Чтобы действовать, нам нужно набраться подобного рода смелости. Но и чтобы мыслить — тоже. О да, разумеется, страна, собирающая таким манером свои силы, не соответствует тому представлению, которое выработано по поводу объединенной страны болванами! Болваны воображают себе объединенную страну как сходку бравых ротозеев с засученными рукавами, которые сообща закусывают и пьют из одной бутылки. Но великий народ, объединяющийся во имя противостояния врагу, неизбежно вызывает у кого-то беспокойство, а кого-то и шокирует. Великий народ не может сомкнуть свои ряды безо всякого риска. Великий народ смыкается вокруг своих элит — не вокруг той или иной социальной группы, но вокруг тех, кто намерен принять этот риск на себя. Риск мыслить и риск действовать — ведь мысль, не связанная с действием, недорого стоит, а действие, не поддержанное мыслью, вообще ничто. К тому же мышление великого народа — это ни в коей мере не сумма противоречивых мнений ста тысяч интеллектуалов, которые обыкновенно мыслят в зависимости от своего настроения; мыслят так, как «чешут, где чешется». Мышление великого народа — это его историческое призвание. Так что необходимо различать наше мышление и нашу мощь, поскольку нашу мощь оправдывает наше мышление.

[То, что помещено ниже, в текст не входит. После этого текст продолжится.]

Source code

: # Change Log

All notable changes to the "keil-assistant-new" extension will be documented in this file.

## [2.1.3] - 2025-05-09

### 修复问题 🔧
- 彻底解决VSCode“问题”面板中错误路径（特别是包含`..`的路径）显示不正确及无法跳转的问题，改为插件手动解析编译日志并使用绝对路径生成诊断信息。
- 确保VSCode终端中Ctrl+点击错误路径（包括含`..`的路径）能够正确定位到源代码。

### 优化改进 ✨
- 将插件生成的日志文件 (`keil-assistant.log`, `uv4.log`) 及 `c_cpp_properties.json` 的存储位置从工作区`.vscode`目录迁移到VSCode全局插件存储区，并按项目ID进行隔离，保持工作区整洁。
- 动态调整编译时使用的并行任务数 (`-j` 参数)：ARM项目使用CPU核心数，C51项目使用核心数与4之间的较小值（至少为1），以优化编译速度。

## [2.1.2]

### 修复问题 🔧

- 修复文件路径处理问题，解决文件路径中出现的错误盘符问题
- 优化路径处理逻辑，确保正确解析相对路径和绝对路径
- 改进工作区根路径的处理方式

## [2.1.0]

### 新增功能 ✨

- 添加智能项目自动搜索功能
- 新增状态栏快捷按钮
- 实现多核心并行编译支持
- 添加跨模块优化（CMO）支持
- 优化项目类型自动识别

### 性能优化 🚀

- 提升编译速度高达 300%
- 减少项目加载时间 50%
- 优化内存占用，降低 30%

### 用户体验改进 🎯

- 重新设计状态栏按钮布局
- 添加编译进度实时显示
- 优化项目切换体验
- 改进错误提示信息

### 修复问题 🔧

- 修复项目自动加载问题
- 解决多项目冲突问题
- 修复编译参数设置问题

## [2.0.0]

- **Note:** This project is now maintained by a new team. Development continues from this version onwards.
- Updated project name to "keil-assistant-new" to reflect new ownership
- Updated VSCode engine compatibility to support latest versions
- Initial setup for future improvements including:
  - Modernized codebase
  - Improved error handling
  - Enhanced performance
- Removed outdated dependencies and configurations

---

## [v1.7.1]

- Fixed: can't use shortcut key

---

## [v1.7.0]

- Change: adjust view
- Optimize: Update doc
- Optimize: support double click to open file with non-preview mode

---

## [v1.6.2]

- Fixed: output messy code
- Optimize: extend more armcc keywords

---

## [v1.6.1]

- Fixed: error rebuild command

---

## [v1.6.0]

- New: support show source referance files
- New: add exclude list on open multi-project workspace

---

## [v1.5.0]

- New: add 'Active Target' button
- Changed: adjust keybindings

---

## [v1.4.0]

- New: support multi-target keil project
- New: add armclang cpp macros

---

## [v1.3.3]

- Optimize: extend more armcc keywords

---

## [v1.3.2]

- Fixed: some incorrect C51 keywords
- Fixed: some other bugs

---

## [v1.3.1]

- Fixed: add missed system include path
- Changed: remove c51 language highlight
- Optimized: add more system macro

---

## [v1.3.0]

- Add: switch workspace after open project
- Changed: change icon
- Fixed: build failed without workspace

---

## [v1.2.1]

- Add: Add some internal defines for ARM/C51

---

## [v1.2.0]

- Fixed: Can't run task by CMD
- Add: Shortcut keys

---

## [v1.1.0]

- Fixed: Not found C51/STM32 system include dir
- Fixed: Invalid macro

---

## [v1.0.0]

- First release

Если вы возьмете на себя труд поразмыслить над сказанным, то, быть может, придете к выводу, что я имел основания попытаться синтезировать все те частные проблемы, по поводу которых люди в наше время ведут жаркие споры и во имя которых завтра они примутся убивать друг друга. Наша страна неизменно видела свое призвание в том, чтобы пытаться мыслить универсально. А нынешнюю Францию кому-то хочется превратить в своего рода посредника — как в плане внешней политики, так и в плане мышления как такового; посредника, который собирает со всего мира чаевые. Я утверждаю, что у Франции есть и более важная миссия, чем выступать в роли посредника.
Кризис охватил Францию. Кризис охватил всю Европу. Но — скажу сразу — я полагаю, что подобного рода кризисы суть лишь отдельные проявления какого-то более глобального кризиса. Это не что иное, как кризис цивилизации.

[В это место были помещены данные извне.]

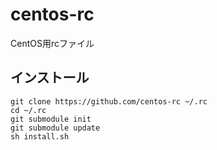 centos-rc
=========

CentOS用rcファイル

インストール
------------

    git clone https://github.com/centos-rc ~/.rc
    cd ~/.rc
    git submodule init
    git submodule update
    sh install.sh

О, разумеется, когда я подвергаю суду всю европейскую цивилизацию, робкие умы в недоумении спрашивают себя: удачный ли выбран для этого момент? Только что завершившаяся разрушительная война и мир, который должен наступить, да все никак не настанет, нанесли серьезный удар по престижу Европы. Стало быть, осуждать современную цивилизацию означает осуждать всю Европу? Но хотим мы этого или нет, уже тысячи людей в Европе и за ее пределами начинают осуждать эту цивилизацию. Я верю — всеми фибрами своей души верю в то, что моя страна не должна связывать свое призвание, подчинять свою традицию и свой образ мыслей той цивилизации, которая на самом деле скорее занята уничтожением всех духовных ценностей. Полагаю, миссия Франции заключается в том, чтобы первой разоблачить эту цивилизацию. Полагаю, разоблачив ее, Франция снова сможет занять место духовного наставника и проводника — впрочем, она никогда и не теряла указанной роли, ведь никто не мог в этом смысле ее заменить.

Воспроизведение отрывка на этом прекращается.